It's 7 a.m., and I'm sitting next to a roaring fire, my boxer at my feet. She's wearing her dog sweater. I'm wearing my wool hat. The temperature outside is -13. The temperature inside is 50 and holding. So far.
Last night when we came home from curling (we lost, don't ask the score), I could tell before I took off my coat that it was cold inside. Sixty-three, the normal sleeping temperature, but it was early for that. Cold air was blowing through the heating vents. We reset the furnace, it fired, and we went to bed. I woke up thinking I'd gone camping. Forty-nine degrees, and this time the reset didn't work.
Thirty years ago, when I first came to Alaska, we cooked and heated with the same oil stove, fed by fuel from an elevated fifty-five gallon drum. No one told us that fuel oil gelled at -40. It got cold inside. Very cold. At least there were no pipes to freeze, because we had no running water.
Now I'm monitoring the fire and two space heaters, one in the downstairs bathroom and one pointed at the water pipes in the garage, while waiting for a callback from a furnace repair person. We're planning to replace the furnace in the spring, taking advantage of the AHFC rebate.

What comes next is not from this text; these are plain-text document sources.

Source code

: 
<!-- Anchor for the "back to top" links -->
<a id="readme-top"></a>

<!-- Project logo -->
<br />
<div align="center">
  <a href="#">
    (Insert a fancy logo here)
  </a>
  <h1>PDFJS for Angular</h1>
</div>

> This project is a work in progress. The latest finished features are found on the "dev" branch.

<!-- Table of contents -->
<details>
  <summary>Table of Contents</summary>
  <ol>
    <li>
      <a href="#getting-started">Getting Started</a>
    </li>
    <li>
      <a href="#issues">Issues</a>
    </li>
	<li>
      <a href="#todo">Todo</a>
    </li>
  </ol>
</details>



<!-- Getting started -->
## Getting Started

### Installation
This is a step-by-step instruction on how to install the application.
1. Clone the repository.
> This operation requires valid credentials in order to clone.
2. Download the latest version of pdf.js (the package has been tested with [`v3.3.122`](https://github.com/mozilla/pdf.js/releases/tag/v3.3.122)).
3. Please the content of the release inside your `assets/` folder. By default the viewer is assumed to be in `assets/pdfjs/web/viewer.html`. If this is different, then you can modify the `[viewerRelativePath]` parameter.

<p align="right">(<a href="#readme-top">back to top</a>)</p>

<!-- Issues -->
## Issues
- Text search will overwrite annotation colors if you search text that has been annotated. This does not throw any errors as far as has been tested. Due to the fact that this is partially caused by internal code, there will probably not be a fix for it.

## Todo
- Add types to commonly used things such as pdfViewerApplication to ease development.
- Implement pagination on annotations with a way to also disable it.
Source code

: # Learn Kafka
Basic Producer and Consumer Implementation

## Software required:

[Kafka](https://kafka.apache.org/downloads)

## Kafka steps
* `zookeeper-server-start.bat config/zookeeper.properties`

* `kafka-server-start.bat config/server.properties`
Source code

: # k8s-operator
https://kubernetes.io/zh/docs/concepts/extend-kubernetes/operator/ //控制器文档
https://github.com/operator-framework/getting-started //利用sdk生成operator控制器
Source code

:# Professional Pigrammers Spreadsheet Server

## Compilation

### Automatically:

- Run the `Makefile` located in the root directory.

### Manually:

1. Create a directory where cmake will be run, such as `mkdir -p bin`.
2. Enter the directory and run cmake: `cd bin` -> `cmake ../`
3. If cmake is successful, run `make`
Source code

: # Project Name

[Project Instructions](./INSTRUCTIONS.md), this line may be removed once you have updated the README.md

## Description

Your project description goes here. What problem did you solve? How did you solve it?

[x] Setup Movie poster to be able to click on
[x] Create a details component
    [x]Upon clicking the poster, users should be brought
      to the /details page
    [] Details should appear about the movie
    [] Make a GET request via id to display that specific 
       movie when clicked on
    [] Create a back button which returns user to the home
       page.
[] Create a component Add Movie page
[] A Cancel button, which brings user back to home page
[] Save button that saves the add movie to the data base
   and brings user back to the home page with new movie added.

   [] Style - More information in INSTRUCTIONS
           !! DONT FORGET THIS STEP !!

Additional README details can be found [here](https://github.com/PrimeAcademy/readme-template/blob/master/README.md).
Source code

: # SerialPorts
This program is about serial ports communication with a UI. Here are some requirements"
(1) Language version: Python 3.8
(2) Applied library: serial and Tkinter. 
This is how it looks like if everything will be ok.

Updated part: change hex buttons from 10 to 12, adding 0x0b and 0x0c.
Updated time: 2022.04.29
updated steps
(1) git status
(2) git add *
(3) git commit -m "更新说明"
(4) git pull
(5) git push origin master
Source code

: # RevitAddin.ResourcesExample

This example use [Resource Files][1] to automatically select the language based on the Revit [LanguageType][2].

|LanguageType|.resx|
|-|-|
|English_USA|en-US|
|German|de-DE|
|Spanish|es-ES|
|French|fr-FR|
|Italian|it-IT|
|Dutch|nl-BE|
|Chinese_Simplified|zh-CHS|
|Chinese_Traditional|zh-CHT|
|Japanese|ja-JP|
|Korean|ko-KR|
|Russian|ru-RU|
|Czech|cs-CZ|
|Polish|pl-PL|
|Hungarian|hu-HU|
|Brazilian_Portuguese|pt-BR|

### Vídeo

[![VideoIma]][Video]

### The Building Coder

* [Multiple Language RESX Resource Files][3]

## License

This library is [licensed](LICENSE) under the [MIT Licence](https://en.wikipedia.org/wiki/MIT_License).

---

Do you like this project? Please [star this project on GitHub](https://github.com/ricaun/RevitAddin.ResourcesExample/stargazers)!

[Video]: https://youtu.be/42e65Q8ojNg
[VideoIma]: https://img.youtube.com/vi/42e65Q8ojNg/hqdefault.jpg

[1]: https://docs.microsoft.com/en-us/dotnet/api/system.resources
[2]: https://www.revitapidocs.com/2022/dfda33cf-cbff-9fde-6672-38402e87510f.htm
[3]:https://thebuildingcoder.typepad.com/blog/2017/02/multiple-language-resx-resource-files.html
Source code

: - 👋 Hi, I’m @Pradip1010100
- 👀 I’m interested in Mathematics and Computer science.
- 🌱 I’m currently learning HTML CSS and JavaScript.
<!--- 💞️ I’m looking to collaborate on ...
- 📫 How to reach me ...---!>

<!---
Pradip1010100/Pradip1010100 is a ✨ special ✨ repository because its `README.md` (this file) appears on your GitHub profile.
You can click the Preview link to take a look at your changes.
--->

But evidently the old one needs some TLC to limp through till then.
Take-away points:
--have your furnace or boiler cleaned, tuned, and serviced annually
--have a contingency plan if the heat goes out: woodstove or fireplace (keep chimneys clean), space heaters (monitor carefully), close off parts of the house that don't have water pipes
--consider heat tape for pipes in parts of the house prone to freezing
--take heating and freeze-up potential into consideration before purchasing. Look closely at property disclosures for evidence of past problems. Talk with a reputable engineer about freeze-up potential and prevention tips.